Brunch, a combination of breakfast and lunch, originated in England in the late 19th century and Vermont knows a thing or two about a hearty breakfast spin off. While brunch was traditionally served between the hours of 11 a.m. and 3 p.m., some restaurants now make it a point to serve the meal exclusively on the weekend or even devise an exclusive menu. Whatever the case, though, you are sure to find a great place for brunch at these 10 great eateries in Vermont.
By now you have already heard of Penny Cluse and the long lines that form for their gingerbread pancakes. But what you may not know about this Vermont breakfast icon is that they serve and exclusive brunch menu all day long, which includes a breakfast club, a braised beef sandwich, and a smoked salmon club sandwich, as well as freshly squeezed juice, fruit smoothies, and more “grown up” drinks.

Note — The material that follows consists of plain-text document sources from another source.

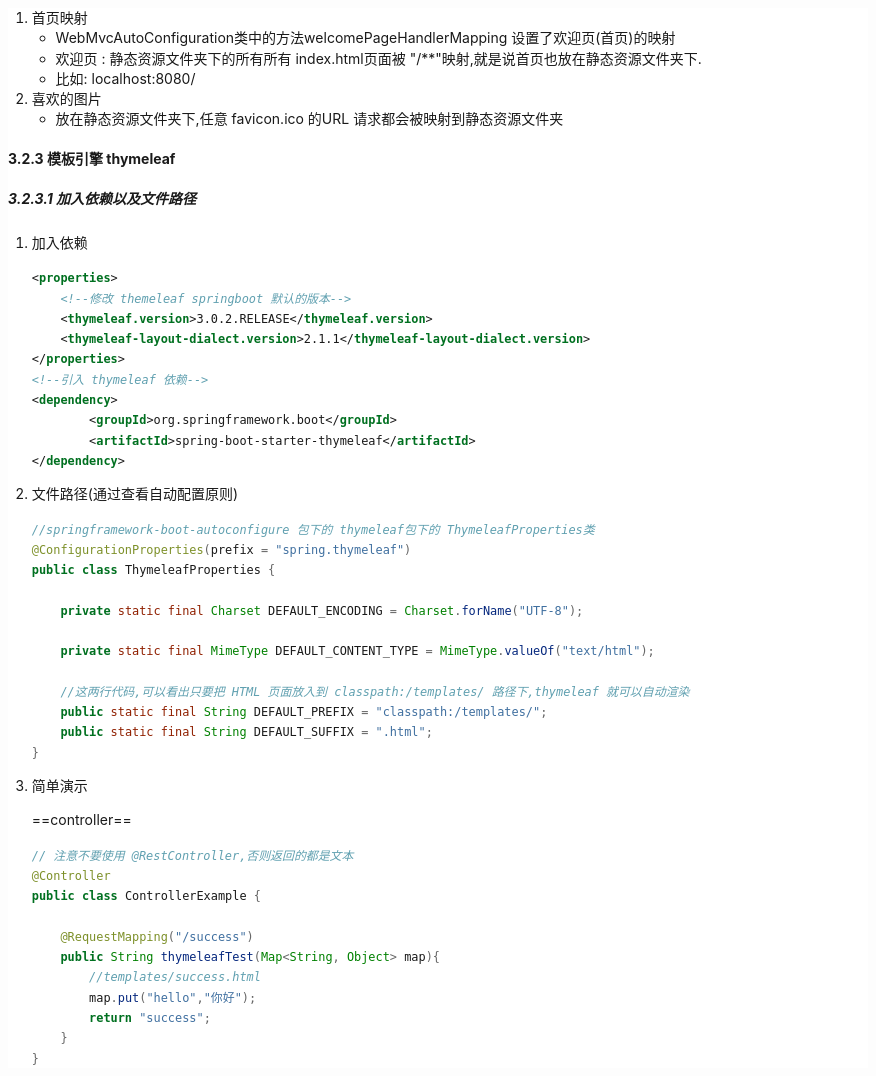 1. 首页映射
    - WebMvcAutoConfiguration类中的方法welcomePageHandlerMapping 设置了欢迎页(首页)的映射
    - 欢迎页 : 静态资源文件夹下的所有所有 index.html页面被 "/**"映射,就是说首页也放在静态资源文件夹下.
    - 比如: localhost:8080/
2. 喜欢的图片
    - 放在静态资源文件夹下,任意 favicon.ico 的URL 请求都会被映射到静态资源文件夹

#### 3.2.3 模板引擎   thymeleaf
##### 3.2.3.1 加入依赖以及文件路径
1. 加入依赖

    ```xml
    <properties>
    	<!--修改 themeleaf springboot 默认的版本-->
    	<thymeleaf.version>3.0.2.RELEASE</thymeleaf.version>
    	<thymeleaf-layout-dialect.version>2.1.1</thymeleaf-layout-dialect.version>
    </properties>
    <!--引入 thymeleaf 依赖-->
    <dependency>
    		<groupId>org.springframework.boot</groupId>
    		<artifactId>spring-boot-starter-thymeleaf</artifactId>
    </dependency>
    ```
2. 文件路径(通过查看自动配置原则)

    ```java
    //springframework-boot-autoconfigure 包下的 thymeleaf包下的 ThymeleafProperties类
    @ConfigurationProperties(prefix = "spring.thymeleaf")
    public class ThymeleafProperties {
    
        private static final Charset DEFAULT_ENCODING = Charset.forName("UTF-8");
    
        private static final MimeType DEFAULT_CONTENT_TYPE = MimeType.valueOf("text/html");
        
        //这两行代码,可以看出只要把 HTML 页面放入到 classpath:/templates/ 路径下,thymeleaf 就可以自动渲染
        public static final String DEFAULT_PREFIX = "classpath:/templates/";
        public static final String DEFAULT_SUFFIX = ".html";
    }
    ```
    
1. 简单演示

    ==controller==
    ```java
    // 注意不要使用 @RestController,否则返回的都是文本
    @Controller
    public class ControllerExample {
    
        @RequestMapping("/success")
        public String thymeleafTest(Map<String, Object> map){
            //templates/success.html
            map.put("hello","你好");
            return "success";
        }
    }
    ```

You can get breakfast and lunch all week at Alice’s Table in the Tram Haus Lodge at Jay Peak Resort. However, on Sun Alice’s serves a proper brunch with all of the fixing, including eggs benedict and smoked cod cakes, as well as a carving station featuring smoked ham and prime rib.
Rustic Roots is a chef-owned full-service restaurant that features made-from-scratch breakfast and lunch. Featuring Brunch service on Wednesdays and Sundays, you can enjoy dishes like Rustic Breakfast (two eggs, coffee maple sausage, Canadian ham, popover), grilled squash & watermelon salad, or chicken liver mousse.
Often with lines down the street, waiting for their famous brunch, Sneakers offers their specials menu and popular breakfast dishes on the weekend. Get crab cake benedict or chicken and waffles with homemade sausage gravy. Specials include the Sneakers Jumpstart items, like pan-fried cod cakes with creamy coleslaw over baked beans.
The Copper Grouse prides itself on its use of local ingredients, like Grafton Village cave-aged cheddar and WhistlePig rye whiskey. Get breakfast, lunch, dinner, and a special brunch menu, featuring lemon ricotta pancakes with homemade blueberry maple syrup, eggs benedict, or a breakfast burger.
Offering breakfast, lunch, and dinner, the Pour House is not fancy dining—just good old American-style, stick-to-your-ribs-eats here. Featuring dishes like prime rib hash and eggs, and French toast Pour House-style (that is batter dipped and fried if you are wondering) there is no way that you are going home hungry.
Running restaurants in both Denver, Colorado, and Vermont with the mantra, “we are only as strong as our city, town, and community,” this passion for food and community is seen in their relationship with 30 food partners in Vermont alone. And brunch? Well, we are talking about ciabatta French toast strawberry rhubarb compote and cider glazed pork benedict, to name a few items.
Chef Robert Barral puts on a mean Sunday Brunch. And as a member of the Vermont Fresh Network, the restaurant makes every effort to support local farms and ensure the use the freshest food it can get. Check out the brioche French toast with bananas, strawberries, and whipped cinnamon cream.
At Bob’s it is brunch all day every day. Get breakfast and lunch anytime you want it. Bob’s is kind of like a rite of passage in the Northshire area. The booths are almost always full, and you will never have to ask for a refill on your coffee. Find skillets, homemade corned beef hash, eggs benedict, buttermilk pancakes, and more at this classic roadside diner.
At Dana’s by the Gorge, it is brunch all day, every day. For breakfast, try the Green Mountain Special or the maple walnut French toast, and then graduate to lunch and have Dana’s famous gazpacho, based on what is fresh and in-season. Or maybe you should try an angus burger and finish it all off with lemon mousse with raspberry coulis.